The data comes in every day – petabytes of it, streaming from instruments on satellites. Computers convert them into images, and analysts use those images to help make decisions in a wide range of areas including national security, weather prediction and agriculture. But those images alone only go so far.
“While a picture may be worth a thousand words, at the end of the day, a limited amount of intelligence can be pulled from a picture,” said Todd Kaiser, technical director, Constellation Management and Protection for Raytheon Intelligence & Space, a Raytheon Technologies business. “But, by fusing data from the picture with intelligence gathered from other sources, analysts can get a fuller picture, so to speak.”
That approach is called multiple intelligence, or multi-INT, sense-making. It includes fusing different types of data from a variety of sources to bring analysts greater clarity and enable better-informed decisions. RI&S is working with both government agencies and civilian firms to develop and deploy a new generation of custom-made multi-INT sense-making technologies that use cost-effective, high-performance computing integration, big-data storage and complex algorithms.
“Regardless of the source, if data isn’t quickly fused together and made readily available for analysts to get insights and make decisions, then it’s just noise,” said Kaiser. “Multi-INT sense-making technology helps provide actionable information, enabling our warfighters and intelligence analysts to make the right decisions faster than their adversaries.”
RI&S is developing machine-learning algorithms that can process and fuse petabytes of data in seconds to generate high-level interpretations, telling analysts broadly what the data means and making their jobs easier. From there, analysts can develop an informed hypothesis, providing information on how the data impacts a decision.

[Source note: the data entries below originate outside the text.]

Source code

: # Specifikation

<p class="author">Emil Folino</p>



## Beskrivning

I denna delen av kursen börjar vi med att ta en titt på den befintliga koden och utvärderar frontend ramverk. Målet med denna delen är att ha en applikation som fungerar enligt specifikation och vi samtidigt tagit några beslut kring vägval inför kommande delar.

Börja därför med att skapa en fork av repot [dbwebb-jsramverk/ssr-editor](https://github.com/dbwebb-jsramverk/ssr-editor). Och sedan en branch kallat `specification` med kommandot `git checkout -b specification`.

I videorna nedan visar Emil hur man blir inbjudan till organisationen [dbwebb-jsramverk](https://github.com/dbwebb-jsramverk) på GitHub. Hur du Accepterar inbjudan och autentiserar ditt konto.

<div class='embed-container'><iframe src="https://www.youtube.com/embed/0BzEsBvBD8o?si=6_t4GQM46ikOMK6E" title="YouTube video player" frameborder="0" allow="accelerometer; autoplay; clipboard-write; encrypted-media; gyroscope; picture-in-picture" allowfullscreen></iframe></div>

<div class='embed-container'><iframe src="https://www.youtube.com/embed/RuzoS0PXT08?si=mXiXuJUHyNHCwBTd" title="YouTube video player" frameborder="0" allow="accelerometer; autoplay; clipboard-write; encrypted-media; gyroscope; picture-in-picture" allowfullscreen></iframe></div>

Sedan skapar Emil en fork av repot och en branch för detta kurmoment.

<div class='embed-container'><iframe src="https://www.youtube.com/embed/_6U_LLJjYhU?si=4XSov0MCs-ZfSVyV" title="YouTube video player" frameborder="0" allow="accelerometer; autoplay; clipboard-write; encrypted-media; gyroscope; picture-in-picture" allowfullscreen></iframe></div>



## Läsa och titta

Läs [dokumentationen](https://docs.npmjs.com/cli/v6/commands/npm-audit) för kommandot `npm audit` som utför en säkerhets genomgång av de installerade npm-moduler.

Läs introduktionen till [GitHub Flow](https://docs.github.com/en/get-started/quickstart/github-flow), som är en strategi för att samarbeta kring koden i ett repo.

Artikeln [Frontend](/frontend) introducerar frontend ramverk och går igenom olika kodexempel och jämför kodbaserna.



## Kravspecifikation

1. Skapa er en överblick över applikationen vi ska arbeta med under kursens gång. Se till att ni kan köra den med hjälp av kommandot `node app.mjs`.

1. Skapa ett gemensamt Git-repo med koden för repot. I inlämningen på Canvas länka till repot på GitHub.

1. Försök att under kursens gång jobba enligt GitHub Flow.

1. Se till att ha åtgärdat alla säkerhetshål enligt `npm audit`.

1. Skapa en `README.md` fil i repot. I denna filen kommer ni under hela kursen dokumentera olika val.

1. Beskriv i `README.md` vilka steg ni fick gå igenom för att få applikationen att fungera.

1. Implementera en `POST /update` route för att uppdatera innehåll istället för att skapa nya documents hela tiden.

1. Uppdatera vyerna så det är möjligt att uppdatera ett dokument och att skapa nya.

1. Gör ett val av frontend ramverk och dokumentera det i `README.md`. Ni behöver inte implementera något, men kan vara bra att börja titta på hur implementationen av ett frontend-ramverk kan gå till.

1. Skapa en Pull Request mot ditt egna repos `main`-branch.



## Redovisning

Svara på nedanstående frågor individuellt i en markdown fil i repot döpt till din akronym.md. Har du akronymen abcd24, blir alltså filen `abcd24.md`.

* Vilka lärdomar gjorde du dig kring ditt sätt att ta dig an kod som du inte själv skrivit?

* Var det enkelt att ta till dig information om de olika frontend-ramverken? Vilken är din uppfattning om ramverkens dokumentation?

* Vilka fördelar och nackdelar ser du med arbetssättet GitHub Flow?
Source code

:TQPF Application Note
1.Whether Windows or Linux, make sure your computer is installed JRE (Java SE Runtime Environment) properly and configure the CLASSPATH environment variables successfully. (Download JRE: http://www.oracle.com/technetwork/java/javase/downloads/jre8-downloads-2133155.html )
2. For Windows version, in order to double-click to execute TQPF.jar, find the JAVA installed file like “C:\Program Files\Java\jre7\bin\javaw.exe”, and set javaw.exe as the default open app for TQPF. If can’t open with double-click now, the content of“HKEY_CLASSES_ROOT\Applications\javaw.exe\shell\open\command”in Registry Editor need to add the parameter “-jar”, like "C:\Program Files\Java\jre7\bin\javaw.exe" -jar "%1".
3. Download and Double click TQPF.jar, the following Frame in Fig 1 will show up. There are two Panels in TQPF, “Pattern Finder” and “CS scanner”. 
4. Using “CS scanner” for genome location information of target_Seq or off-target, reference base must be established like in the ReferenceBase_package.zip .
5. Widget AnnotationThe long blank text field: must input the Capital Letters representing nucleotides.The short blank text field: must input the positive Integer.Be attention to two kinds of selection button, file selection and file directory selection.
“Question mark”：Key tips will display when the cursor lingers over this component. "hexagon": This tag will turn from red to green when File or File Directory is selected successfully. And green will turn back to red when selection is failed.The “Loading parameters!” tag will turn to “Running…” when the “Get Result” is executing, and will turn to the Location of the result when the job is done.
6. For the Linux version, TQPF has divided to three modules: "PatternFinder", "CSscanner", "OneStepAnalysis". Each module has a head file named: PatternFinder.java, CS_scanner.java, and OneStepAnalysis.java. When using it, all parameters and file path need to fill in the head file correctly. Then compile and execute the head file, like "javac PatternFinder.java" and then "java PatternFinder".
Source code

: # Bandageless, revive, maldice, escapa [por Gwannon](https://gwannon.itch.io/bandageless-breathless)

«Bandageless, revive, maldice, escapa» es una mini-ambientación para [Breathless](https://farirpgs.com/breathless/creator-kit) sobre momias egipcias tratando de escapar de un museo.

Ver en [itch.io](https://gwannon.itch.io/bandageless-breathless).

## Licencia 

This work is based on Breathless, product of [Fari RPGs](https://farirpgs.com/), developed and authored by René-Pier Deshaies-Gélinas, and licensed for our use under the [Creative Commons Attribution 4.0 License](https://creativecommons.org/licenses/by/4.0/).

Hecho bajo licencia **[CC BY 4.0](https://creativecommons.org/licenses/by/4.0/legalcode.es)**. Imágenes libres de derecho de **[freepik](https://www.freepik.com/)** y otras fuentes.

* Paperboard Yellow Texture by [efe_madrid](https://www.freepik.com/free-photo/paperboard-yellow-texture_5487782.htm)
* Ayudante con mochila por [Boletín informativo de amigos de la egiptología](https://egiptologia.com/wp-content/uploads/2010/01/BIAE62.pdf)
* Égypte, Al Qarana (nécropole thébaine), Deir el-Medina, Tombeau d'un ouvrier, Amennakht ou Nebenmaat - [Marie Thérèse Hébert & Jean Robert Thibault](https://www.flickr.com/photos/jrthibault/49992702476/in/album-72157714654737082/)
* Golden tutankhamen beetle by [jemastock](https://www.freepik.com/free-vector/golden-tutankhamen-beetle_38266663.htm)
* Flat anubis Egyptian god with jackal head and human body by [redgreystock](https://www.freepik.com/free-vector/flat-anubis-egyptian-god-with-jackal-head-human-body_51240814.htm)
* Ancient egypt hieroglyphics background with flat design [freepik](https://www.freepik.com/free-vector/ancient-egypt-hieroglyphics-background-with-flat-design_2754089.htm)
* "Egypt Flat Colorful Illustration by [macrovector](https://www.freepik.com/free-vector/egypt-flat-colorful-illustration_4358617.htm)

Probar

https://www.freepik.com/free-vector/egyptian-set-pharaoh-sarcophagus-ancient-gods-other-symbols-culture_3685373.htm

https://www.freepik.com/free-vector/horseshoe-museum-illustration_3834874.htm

“The benefits of multi-INT sense-making go beyond national security,” said Tom Jones, technical director, Intelligence Production Solutions for RI&S. “For example, farmers receive reports providing geo-mapping fused with soil data from sensors. They then take that fused data to determine the health of their crops across their farm, and determine exactly where fertilizers or pesticides are most needed. This ensures the production of more crops, reducing costs and saving resources.”
While there are no entirely autonomous commercial farms today, there are several prototypes of automated farm equipment under development. When that equipment comes online, it will give farmers even more sources of data they can use to make better business decisions.
While more sensors mean more data, and while multi-INT sense-making helps turn those data into insights, even the most powerful technologies rely on humans to verify the findings and make the final decisions.
“The goal is not to completely eliminate humans from data-driven workflows, but to integrate computers deeper into the process, automating the fusion of data,” Jones said. “This helps analysts provide better intelligence based on their expertise, ensuring more informed decisions.”